Korean financial firms brace for AI-driven cyber risks from Mythos

The Anthropic logo is seen in this illustration from March 1. Reuters-Yonhap

Financial authorities and industry players have stepped up vigilance following reports that Mythos, a next-generation artificial intelligence (AI) model developed by U.S. firm Anthropic, can independently detect and exploit security flaws, officials said Friday.

While the reports have prompted swift responses from governments and corportations worldwide, concerns are particularly acute in the financial sector, where highly interconnected systems handling payments, transfers and asset management could be severely disrupted if compromised.

Experts warn that the risk is amplified by the structure of financial IT environments, in which advanced technologies coexist with decades-old legacy systems, leaving potential gaps in security.

“The risks span the entire IT stack, as vulnerabilities could emerge not only in installed applications but also at the operating system level,” a financial industry official said. “Despite differences in network environments, Korea cannot be considered immune, given its heavy reliance on foreign-developed software.”

Anthropic recently unveiled Claude Mythos Preview, an autonomous agent-based model believed to be capable of dissecting complex software structures, pinpointing security weaknesses and charting its own paths for infiltration.

It has reportedly identified a design flaw in security-focused operating system OpenBSD that had remained undiscovered for 27 years, and used it to execute a denial-of-service attack. This suggests the model has evolved beyond a supportive coding tool into one capable of independently carrying out cyberattacks.

Amid escalating cyber threats, Korea’s financial sector is moving to strengthen its defenses by advancing AI-driven threat detection, conducting comprehensive vulnerability assessments and upgrading real-time monitoring systems.

Officials are seen at the Financial Services Commission within Government Complex Seoul. Korea Times file

The Financial Services Commission (FSC), the country’s top financial regulator, held an emergency review meeting Wednesday led by Vice Chairman Kwon Dae-young, bringing together senior officials from the Financial Supervisory Service and Financial Security Institute, along with chief information security officers from major banking and insurance institutions, to coordinate a unified response.

“Korea is actively engaging in international discussions to align regulatory standards and is formulating comprehensive countermeasures,” an FSC official said.
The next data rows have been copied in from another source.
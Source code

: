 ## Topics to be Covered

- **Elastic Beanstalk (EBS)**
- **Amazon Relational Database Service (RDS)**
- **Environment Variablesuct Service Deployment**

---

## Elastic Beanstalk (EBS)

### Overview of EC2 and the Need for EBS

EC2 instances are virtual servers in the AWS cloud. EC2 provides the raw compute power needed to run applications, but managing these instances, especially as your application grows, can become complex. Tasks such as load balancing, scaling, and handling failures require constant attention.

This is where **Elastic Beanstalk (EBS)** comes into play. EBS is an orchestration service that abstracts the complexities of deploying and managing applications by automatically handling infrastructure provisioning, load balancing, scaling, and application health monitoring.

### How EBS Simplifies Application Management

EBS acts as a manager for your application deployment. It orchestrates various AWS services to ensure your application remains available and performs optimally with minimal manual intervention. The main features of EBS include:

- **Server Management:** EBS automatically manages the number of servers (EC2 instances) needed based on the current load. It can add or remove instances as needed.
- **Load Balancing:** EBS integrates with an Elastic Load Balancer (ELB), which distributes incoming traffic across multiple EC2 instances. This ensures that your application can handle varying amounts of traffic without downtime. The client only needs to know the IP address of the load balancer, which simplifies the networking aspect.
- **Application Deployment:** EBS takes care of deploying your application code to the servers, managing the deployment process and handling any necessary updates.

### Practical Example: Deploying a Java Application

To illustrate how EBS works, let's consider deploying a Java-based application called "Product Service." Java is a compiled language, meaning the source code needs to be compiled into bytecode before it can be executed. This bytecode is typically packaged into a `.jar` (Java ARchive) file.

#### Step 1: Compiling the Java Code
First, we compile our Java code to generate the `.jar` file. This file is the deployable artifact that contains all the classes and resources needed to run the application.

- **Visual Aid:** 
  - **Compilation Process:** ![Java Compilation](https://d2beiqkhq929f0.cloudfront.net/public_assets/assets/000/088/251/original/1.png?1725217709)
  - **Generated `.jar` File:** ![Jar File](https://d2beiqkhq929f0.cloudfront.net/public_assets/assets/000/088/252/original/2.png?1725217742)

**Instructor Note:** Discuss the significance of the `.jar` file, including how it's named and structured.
The Ministry of Science and ICT has also stepped up its response, launching a comprehensive review of AI cybersecurity preparedness earlier this week. The ministry has held a series of emergency meetings involving the country’s three major telecommunications carriers — SK Telecom, KT and LG Uplus — as well as leading platform companies such as Naver and Kakao, and key players in the information security sector.

ICT Minister Bae Kyung-hoon stressed the need to reinforce national cyber defenses, warning that both corporate systems and critical infrastructure must be protected from emerging threats.
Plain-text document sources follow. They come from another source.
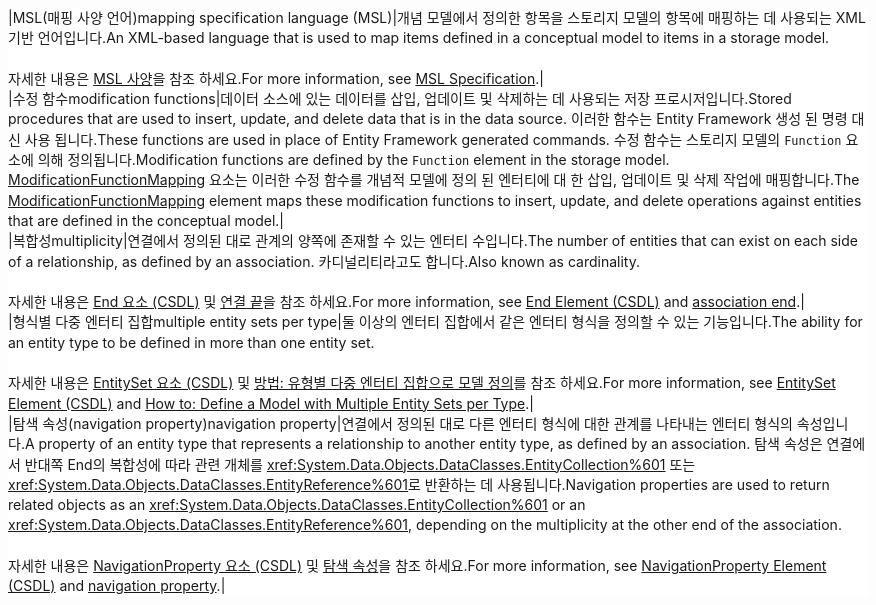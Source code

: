 |<span data-ttu-id="10314-216">MSL(매핑 사양 언어)</span><span class="sxs-lookup"><span data-stu-id="10314-216">mapping specification language (MSL)</span></span>|<span data-ttu-id="10314-217">개념 모델에서 정의한 항목을 스토리지 모델의 항목에 매핑하는 데 사용되는 XML 기반 언어입니다.</span><span class="sxs-lookup"><span data-stu-id="10314-217">An XML-based language that is used to map items defined in a conceptual model to items in a storage model.</span></span><br /><br /> <span data-ttu-id="10314-218">자세한 내용은 [MSL 사양](/ef/ef6/modeling/designer/advanced/edmx/msl-spec)을 참조 하세요.</span><span class="sxs-lookup"><span data-stu-id="10314-218">For more information, see [MSL Specification](/ef/ef6/modeling/designer/advanced/edmx/msl-spec).</span></span>|  
|<span data-ttu-id="10314-219">수정 함수</span><span class="sxs-lookup"><span data-stu-id="10314-219">modification functions</span></span>|<span data-ttu-id="10314-220">데이터 소스에 있는 데이터를 삽입, 업데이트 및 삭제하는 데 사용되는 저장 프로시저입니다.</span><span class="sxs-lookup"><span data-stu-id="10314-220">Stored procedures that are used to insert, update, and delete data that is in the data source.</span></span> <span data-ttu-id="10314-221">이러한 함수는 Entity Framework 생성 된 명령 대신 사용 됩니다.</span><span class="sxs-lookup"><span data-stu-id="10314-221">These functions are used in place of Entity Framework generated commands.</span></span> <span data-ttu-id="10314-222">수정 함수는 스토리지 모델의 `Function` 요소에 의해 정의됩니다.</span><span class="sxs-lookup"><span data-stu-id="10314-222">Modification functions are defined by the `Function` element in the storage model.</span></span> <span data-ttu-id="10314-223">[ModificationFunctionMapping](/previous-versions/dotnet/netframework-4.0/cc716778(v=vs.100)) 요소는 이러한 수정 함수를 개념적 모델에 정의 된 엔터티에 대 한 삽입, 업데이트 및 삭제 작업에 매핑합니다.</span><span class="sxs-lookup"><span data-stu-id="10314-223">The [ModificationFunctionMapping](/previous-versions/dotnet/netframework-4.0/cc716778(v=vs.100)) element maps these modification functions to insert, update, and delete operations against entities that are defined in the conceptual model.</span></span>|  
|<span data-ttu-id="10314-224">복합성</span><span class="sxs-lookup"><span data-stu-id="10314-224">multiplicity</span></span>|<span data-ttu-id="10314-225">연결에서 정의된 대로 관계의 양쪽에 존재할 수 있는 엔터티 수입니다.</span><span class="sxs-lookup"><span data-stu-id="10314-225">The number of entities that can exist on each side of a relationship, as defined by an association.</span></span> <span data-ttu-id="10314-226">카디널리티라고도 합니다.</span><span class="sxs-lookup"><span data-stu-id="10314-226">Also known as cardinality.</span></span><br /><br /> <span data-ttu-id="10314-227">자세한 내용은 [End 요소 (CSDL)](/ef/ef6/modeling/designer/advanced/edmx/csdl-spec#end-element-csdl) 및 [연결 끝](../association-end.md)을 참조 하세요.</span><span class="sxs-lookup"><span data-stu-id="10314-227">For more information, see [End Element (CSDL)](/ef/ef6/modeling/designer/advanced/edmx/csdl-spec#end-element-csdl) and [association end](../association-end.md).</span></span>|  
|<span data-ttu-id="10314-228">형식별 다중 엔터티 집합</span><span class="sxs-lookup"><span data-stu-id="10314-228">multiple entity sets per type</span></span>|<span data-ttu-id="10314-229">둘 이상의 엔터티 집합에서 같은 엔터티 형식을 정의할 수 있는 기능입니다.</span><span class="sxs-lookup"><span data-stu-id="10314-229">The ability for an entity type to be defined in more than one entity set.</span></span><br /><br /> <span data-ttu-id="10314-230">자세한 내용은 [EntitySet 요소 (CSDL)](/ef/ef6/modeling/designer/advanced/edmx/csdl-spec#entityset-element-csdl) 및 [방법: 유형별 다중 엔터티 집합으로 모델 정의](/previous-versions/dotnet/netframework-4.0/bb738537(v=vs.100))를 참조 하세요.</span><span class="sxs-lookup"><span data-stu-id="10314-230">For more information, see [EntitySet Element (CSDL)](/ef/ef6/modeling/designer/advanced/edmx/csdl-spec#entityset-element-csdl) and [How to: Define a Model with Multiple Entity Sets per Type](/previous-versions/dotnet/netframework-4.0/bb738537(v=vs.100)).</span></span>|  
|<span data-ttu-id="10314-231">탐색 속성(navigation property)</span><span class="sxs-lookup"><span data-stu-id="10314-231">navigation property</span></span>|<span data-ttu-id="10314-232">연결에서 정의된 대로 다른 엔터티 형식에 대한 관계를 나타내는 엔터티 형식의 속성입니다.</span><span class="sxs-lookup"><span data-stu-id="10314-232">A property of an entity type that represents a relationship to another entity type, as defined by an association.</span></span> <span data-ttu-id="10314-233">탐색 속성은 연결에서 반대쪽 End의 복합성에 따라 관련 개체를 <xref:System.Data.Objects.DataClasses.EntityCollection%601> 또는 <xref:System.Data.Objects.DataClasses.EntityReference%601>로 반환하는 데 사용됩니다.</span><span class="sxs-lookup"><span data-stu-id="10314-233">Navigation properties are used to return related objects as an <xref:System.Data.Objects.DataClasses.EntityCollection%601> or an <xref:System.Data.Objects.DataClasses.EntityReference%601>, depending on the multiplicity at the other end of the association.</span></span><br /><br /> <span data-ttu-id="10314-234">자세한 내용은 [NavigationProperty 요소 (CSDL)](/ef/ef6/modeling/designer/advanced/edmx/csdl-spec#navigationproperty-element-csdl) 및 [탐색 속성](../navigation-property.md)을 참조 하세요.</span><span class="sxs-lookup"><span data-stu-id="10314-234">For more information, see [NavigationProperty Element (CSDL)](/ef/ef6/modeling/designer/advanced/edmx/csdl-spec#navigationproperty-element-csdl) and [navigation property](../navigation-property.md).</span></span>|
“Advancing the domestic cybersecurity ecosystem will require close coordination between the public and private sectors,” he said.

The sense of urgency is mirrored globally. In the United States, the U.S. Department of the Treasury and the Federal Reserve have recently convened top executives from major banks to discuss response strategies.

Leading financial institutions, including Goldman Sachs, Citigroup, Bank of America and Morgan Stanley, are reportedly seeking early access to the Mythos model to better understand its capabilities and strengthen their defenses.

Authorities in Canada and the United Kingdom have also begun assessing the potential risks to their financial systems.

Amid mounting concerns over misuse, Anthropic has decided against a full public release of Mythos. Instead, the company plans to limit access to a select group of major technology firms and vetted organizations, aiming to reduce the risk of the technology being exploited for malicious purposes.